(DATA SUPPLIED)
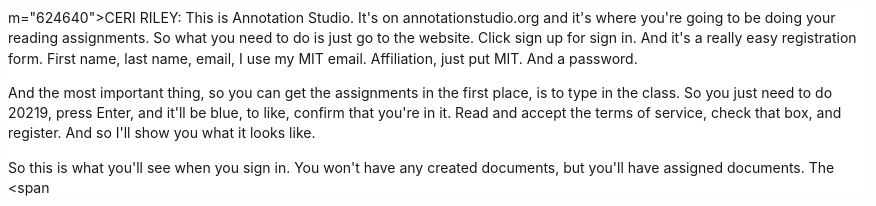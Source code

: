   m="624640">CERI RILEY: This</span> <span m="624840">is</span> <span
  m="624940">Annotation</span> <span m="625440">Studio.</span> <span
  m="626650">It's</span> <span m="626950">on</span> <span
  m="627220">annotationstudio.org</span> <span m="628820">and</span> <span
  m="629060">it's</span> <span m="629320">where</span> <span
  m="629560">you're</span> <span m="629690">going</span> <span
  m="629790">to</span> <span m="629850">be</span> <span m="629960">doing</span>
  <span m="630170">your</span> <span m="630280">reading</span> <span
  m="630530">assignments.</span> <span m="632630">So</span> <span
  m="632780">what</span> <span m="632910">you</span> <span
  m="633050">need</span> <span m="633300">to</span> <span m="633380">do</span>
  <span m="633800">is</span> <span m="634940">just</span> <span
  m="635090">go</span> <span m="635170">to</span> <span m="635260">the</span>
  <span m="635340">website.</span> <span m="636010">Click</span> <span
  m="636150">sign</span> <span m="636390">up</span> <span m="636530">for</span>
  <span m="636690">sign</span> <span m="636960">in.</span> <span
  m="638180">And</span> <span m="638470">it's</span> <span m="638620">a</span>
  <span m="638680">really</span> <span m="639300">easy</span> <span
  m="639580">registration</span> <span m="640220">form.</span> <span
  m="640640">First</span> <span m="640990">name,</span> <span
  m="641190">last</span> <span m="641290">name,</span> <span
  m="641840">email,</span> <span m="642820">I</span> <span m="642910">use</span>
  <span m="643060">my</span> <span m="643160">MIT</span> <span
  m="643570">email.</span> <span m="643940">Affiliation,</span> <span
  m="644550">just put</span> <span m="644840">MIT.</span> <span
  m="646620">And</span> <span m="646720">a</span> <span
  m="646770">password.</span></p><p><span m="648020">And</span> <span
  m="648310">the</span> <span m="648360">most</span> <span
  m="648590">important</span> <span m="648960">thing,</span> <span
  m="649560">so</span> <span m="649610">you</span> <span m="649810">can</span>
  <span m="649970">get</span> <span m="650130">the</span> <span
  m="650200">assignments</span> <span m="650640">in</span> <span
  m="650720">the</span> <span m="650790">first</span> <span
  m="651060">place,</span> <span m="651450">is</span> <span m="652070">to</span>
  <span m="652250">type</span> <span m="652470">in</span> <span
  m="652590">the</span> <span m="652680">class.</span> <span
  m="653610">So</span> <span m="653630">you</span> <span m="653670">just</span>
  <span m="653840">need</span> <span m="653960">to</span> <span
  m="654020">do</span> <span m="654480">20219,</span> <span
  m="656890">press</span> <span m="657080">Enter,</span> <span
  m="657590">and</span> <span m="657880">it'll</span> <span m="658020">be</span>
  <span m="658160">blue,</span> <span m="658690">to</span> <span
  m="658840">like,</span> <span m="659450">confirm</span> <span
  m="659840">that</span> <span m="659960">you're</span> <span
  m="660110">in</span> <span m="660180">it.</span> <span m="662030">Read
  and</span> <span m="662390">accept</span> <span m="662690">the</span> <span
  m="662760">terms</span> <span m="662990">of</span> <span
  m="663040">service,</span> <span m="663520">check</span> <span
  m="663720">that</span> <span m="663930">box,</span> <span
  m="664300">and</span> <span m="664560">register.</span> <span
  m="665960">And</span> <span m="666150">so</span> <span m="666250">I'll</span>
  <span m="666370">show</span> <span m="666550">you</span> <span
  m="666820">what</span> <span m="669190">it</span> <span
  m="669350">looks</span> <span m="669610">like.</span></p><p><span
  m="673510">So</span> <span m="673560">this</span> <span m="673720">is</span>
  <span m="674020">what</span> <span m="674360">you'll</span> <span
  m="674560">see</span> <span m="675270">when</span> <span m="675540">you</span>
  <span m="676300">sign</span> <span m="676570">in.</span> <span
  m="677090">You</span> <span m="677250">won't</span> <span
  m="677410">have</span> <span m="677570">any</span> <span
  m="677720">created</span> <span m="678080">documents,</span> <span
  m="678570">but</span> <span m="678670">you'll</span> <span
  m="678780">have</span> <span m="679400">assigned</span> <span
  m="680070">documents.</span> <span m="681920">The</span> <span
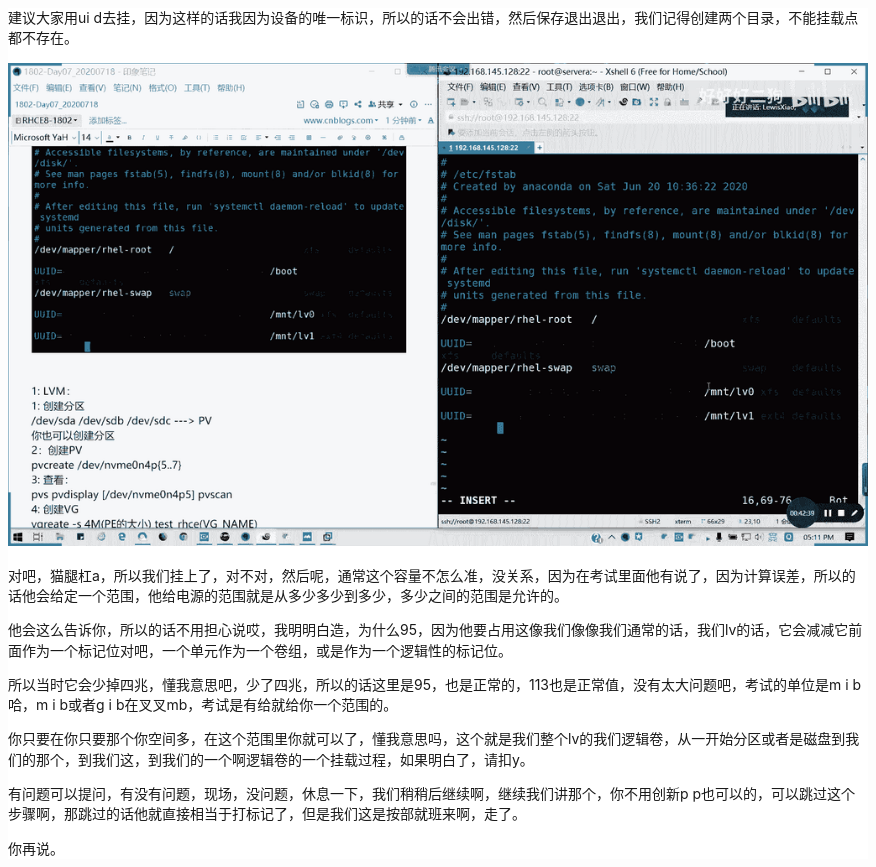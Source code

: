 建议大家用ui d去挂，因为这样的话我因为设备的唯一标识，所以的话不会出错，然后保存退出退出，我们记得创建两个目录，不能挂载点都不存在。



![](img/689f5b07accdc681610b0ce5ecad95df_122.png)

对吧，猫腿杠a，所以我们挂上了，对不对，然后呢，通常这个容量不怎么准，没关系，因为在考试里面他有说了，因为计算误差，所以的话他会给定一个范围，他给电源的范围就是从多少多少到多少，多少之间的范围是允许的。

他会这么告诉你，所以的话不用担心说哎，我明明白造，为什么95，因为他要占用这像我们像像我们通常的话，我们lv的话，它会减减它前面作为一个标记位对吧，一个单元作为一个卷组，或是作为一个逻辑性的标记位。

所以当时它会少掉四兆，懂我意思吧，少了四兆，所以的话这里是95，也是正常的，113也是正常值，没有太大问题吧，考试的单位是m i b哈，m i b或者g i b在叉叉mb，考试是有给就给你一个范围的。

你只要在你只要那个你空间多，在这个范围里你就可以了，懂我意思吗，这个就是我们整个lv的我们逻辑卷，从一开始分区或者是磁盘到我们的那个，到我们这，到我们的一个啊逻辑卷的一个挂载过程，如果明白了，请扣y。

有问题可以提问，有没有问题，现场，没问题，休息一下，我们稍稍后继续啊，继续我们讲那个，你不用创新p p也可以的，可以跳过这个步骤啊，那跳过的话他就直接相当于打标记了，但是我们这是按部就班来啊，走了。

你再说。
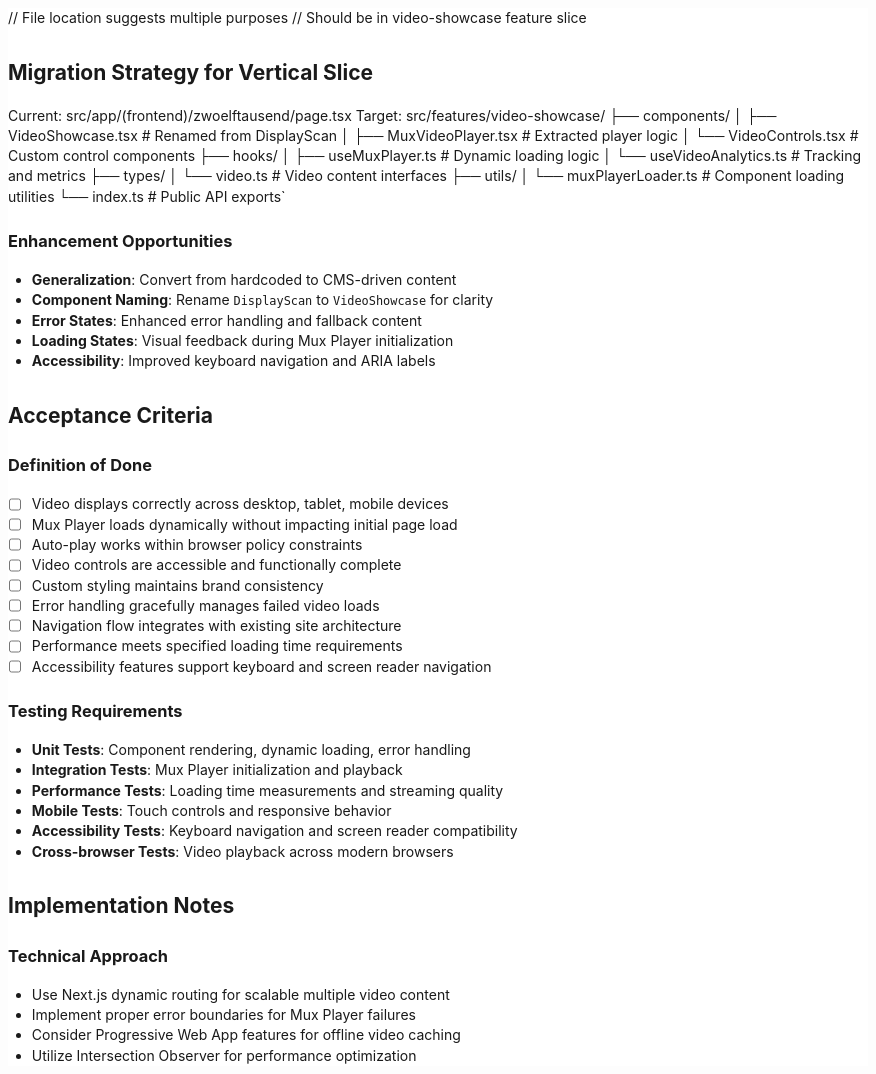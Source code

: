 // File location suggests multiple purposes
// Should be in video-showcase feature slice

## Migration Strategy for Vertical Slice

Current: src/app/(frontend)/zwoelftausend/page.tsx
Target:  src/features/video-showcase/
├── components/
│   ├── VideoShowcase.tsx      # Renamed from DisplayScan
│   ├── MuxVideoPlayer.tsx     # Extracted player logic
│   └── VideoControls.tsx      # Custom control components
├── hooks/
│   ├── useMuxPlayer.ts        # Dynamic loading logic
│   └── useVideoAnalytics.ts   # Tracking and metrics
├── types/
│   └── video.ts               # Video content interfaces
├── utils/
│   └── muxPlayerLoader.ts     # Component loading utilities
└── index.ts                   # Public API exports`

### Enhancement Opportunities
- **Generalization**: Convert from hardcoded to CMS-driven content
- **Component Naming**: Rename `DisplayScan` to `VideoShowcase` for clarity
- **Error States**: Enhanced error handling and fallback content
- **Loading States**: Visual feedback during Mux Player initialization
- **Accessibility**: Improved keyboard navigation and ARIA labels

## Acceptance Criteria

### Definition of Done
- [ ] Video displays correctly across desktop, tablet, mobile devices
- [ ] Mux Player loads dynamically without impacting initial page load
- [ ] Auto-play works within browser policy constraints
- [ ] Video controls are accessible and functionally complete
- [ ] Custom styling maintains brand consistency
- [ ] Error handling gracefully manages failed video loads
- [ ] Navigation flow integrates with existing site architecture
- [ ] Performance meets specified loading time requirements
- [ ] Accessibility features support keyboard and screen reader navigation

### Testing Requirements
- **Unit Tests**: Component rendering, dynamic loading, error handling
- **Integration Tests**: Mux Player initialization and playback
- **Performance Tests**: Loading time measurements and streaming quality
- **Mobile Tests**: Touch controls and responsive behavior
- **Accessibility Tests**: Keyboard navigation and screen reader compatibility
- **Cross-browser Tests**: Video playback across modern browsers

## Implementation Notes

### Technical Approach
- Use Next.js dynamic routing for scalable multiple video content
- Implement proper error boundaries for Mux Player failures
- Consider Progressive Web App features for offline video caching
- Utilize Intersection Observer for performance optimization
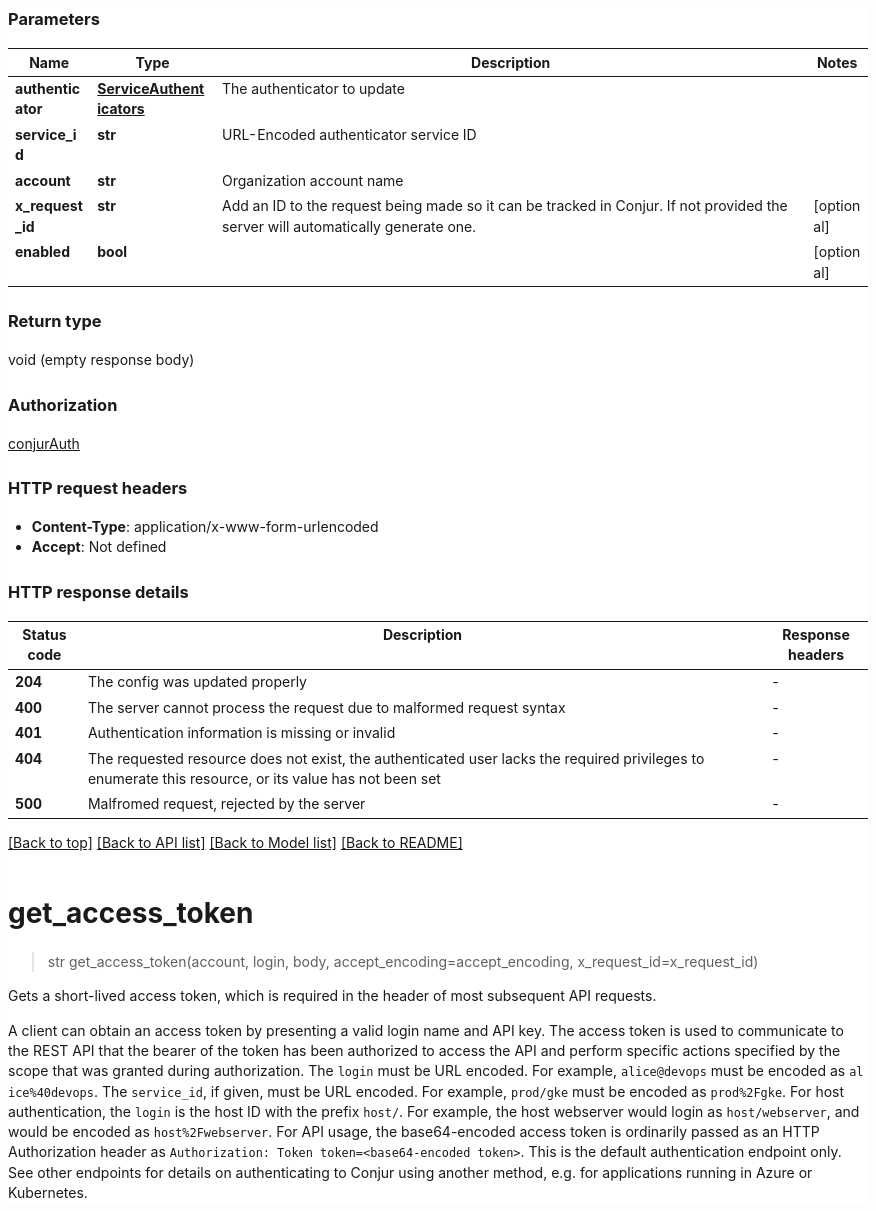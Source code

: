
 ```python
```

### Parameters

Name | Type | Description  | Notes
------------- | ------------- | ------------- | -------------
 **authenticator** | [**ServiceAuthenticators**](.md)| The authenticator to update | 
 **service_id** | **str**| URL-Encoded authenticator service ID | 
 **account** | **str**| Organization account name | 
 **x_request_id** | **str**| Add an ID to the request being made so it can be tracked in Conjur. If not provided the server will automatically generate one.  | [optional] 
 **enabled** | **bool**|  | [optional] 

### Return type

void (empty response body)

### Authorization

[conjurAuth](../README.md#conjurAuth)

### HTTP request headers

 - **Content-Type**: application/x-www-form-urlencoded
 - **Accept**: Not defined

### HTTP response details
| Status code | Description | Response headers |
|-------------|-------------|------------------|
**204** | The config was updated properly |  -  |
**400** | The server cannot process the request due to malformed request syntax |  -  |
**401** | Authentication information is missing or invalid |  -  |
**404** | The requested resource does not exist, the authenticated user lacks the required privileges to enumerate this resource, or its value has not been set |  -  |
**500** | Malfromed request, rejected by the server |  -  |

[[Back to top]](#) [[Back to API list]](../README.md#documentation-for-api-endpoints) [[Back to Model list]](../README.md#documentation-for-models) [[Back to README]](../README.md)

# **get_access_token**
> str get_access_token(account, login, body, accept_encoding=accept_encoding, x_request_id=x_request_id)

Gets a short-lived access token, which is required in the header of most subsequent API requests. 

A client can obtain an access token by presenting a valid login name and API key.  The access token is used to communicate to the REST API that the bearer of the token has been authorized to access the API and perform specific actions specified by the scope that was granted during authorization.  The `login` must be URL encoded. For example, `alice@devops` must be encoded as `alice%40devops`.  The `service_id`, if given, must be URL encoded. For example, `prod/gke` must be encoded as `prod%2Fgke`.  For host authentication, the `login` is the host ID with the prefix `host/`. For example, the host webserver would login as `host/webserver`, and would be encoded as `host%2Fwebserver`.  For API usage, the base64-encoded access token is ordinarily passed as an HTTP Authorization header as `Authorization: Token token=<base64-encoded token>`.  This is the default authentication endpoint only. See other endpoints for details on authenticating to Conjur using another method, e.g. for applications running in Azure or Kubernetes. 
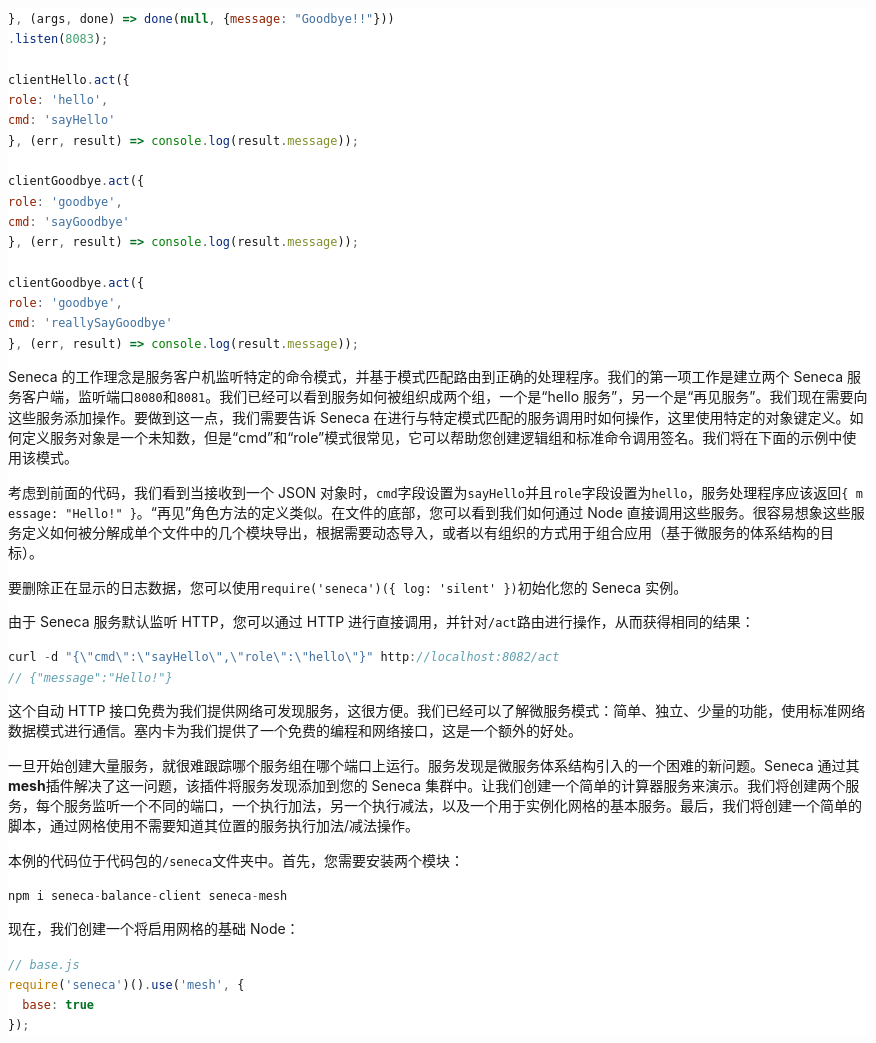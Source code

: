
 ```js
}, (args, done) => done(null, {message: "Goodbye!!"}))
.listen(8083);

clientHello.act({
role: 'hello',
cmd: 'sayHello'
}, (err, result) => console.log(result.message));

clientGoodbye.act({
role: 'goodbye',
cmd: 'sayGoodbye'
}, (err, result) => console.log(result.message));

clientGoodbye.act({
role: 'goodbye',
cmd: 'reallySayGoodbye'
}, (err, result) => console.log(result.message));
```

Seneca 的工作理念是服务客户机监听特定的命令模式，并基于模式匹配路由到正确的处理程序。我们的第一项工作是建立两个 Seneca 服务客户端，监听端口`8080`和`8081`。我们已经可以看到服务如何被组织成两个组，一个是“hello 服务”，另一个是“再见服务”。我们现在需要向这些服务添加操作。要做到这一点，我们需要告诉 Seneca 在进行与特定模式匹配的服务调用时如何操作，这里使用特定的对象键定义。如何定义服务对象是一个未知数，但是“cmd”和“role”模式很常见，它可以帮助您创建逻辑组和标准命令调用签名。我们将在下面的示例中使用该模式。

考虑到前面的代码，我们看到当接收到一个 JSON 对象时，`cmd`字段设置为`sayHello`并且`role`字段设置为`hello`，服务处理程序应该返回`{ message: "Hello!" }`。“再见”角色方法的定义类似。在文件的底部，您可以看到我们如何通过 Node 直接调用这些服务。很容易想象这些服务定义如何被分解成单个文件中的几个模块导出，根据需要动态导入，或者以有组织的方式用于组合应用（基于微服务的体系结构的目标）。

要删除正在显示的日志数据，您可以使用`require('seneca')({ log: 'silent' })`初始化您的 Seneca 实例。

由于 Seneca 服务默认监听 HTTP，您可以通过 HTTP 进行直接调用，并针对`/act`路由进行操作，从而获得相同的结果：

```js
curl -d "{\"cmd\":\"sayHello\",\"role\":\"hello\"}" http://localhost:8082/act
// {"message":"Hello!"}
```

这个自动 HTTP 接口免费为我们提供网络可发现服务，这很方便。我们已经可以了解微服务模式：简单、独立、少量的功能，使用标准网络数据模式进行通信。塞内卡为我们提供了一个免费的编程和网络接口，这是一个额外的好处。

一旦开始创建大量服务，就很难跟踪哪个服务组在哪个端口上运行。服务发现是微服务体系结构引入的一个困难的新问题。Seneca 通过其**mesh**插件解决了这一问题，该插件将服务发现添加到您的 Seneca 集群中。让我们创建一个简单的计算器服务来演示。我们将创建两个服务，每个服务监听一个不同的端口，一个执行加法，另一个执行减法，以及一个用于实例化网格的基本服务。最后，我们将创建一个简单的脚本，通过网格使用不需要知道其位置的服务执行加法/减法操作。

本例的代码位于代码包的`/seneca`文件夹中。首先，您需要安装两个模块：

```js
npm i seneca-balance-client seneca-mesh
```

现在，我们创建一个将启用网格的基础 Node：

```js
// base.js
require('seneca')().use('mesh', {
  base: true
});
```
(End DATA SUPPLIED)
▶ [ACTIVITY] Find how many lines of the entries include the word "most". The number is the entire reply.

▶ [WRITTEN ANSWER] 2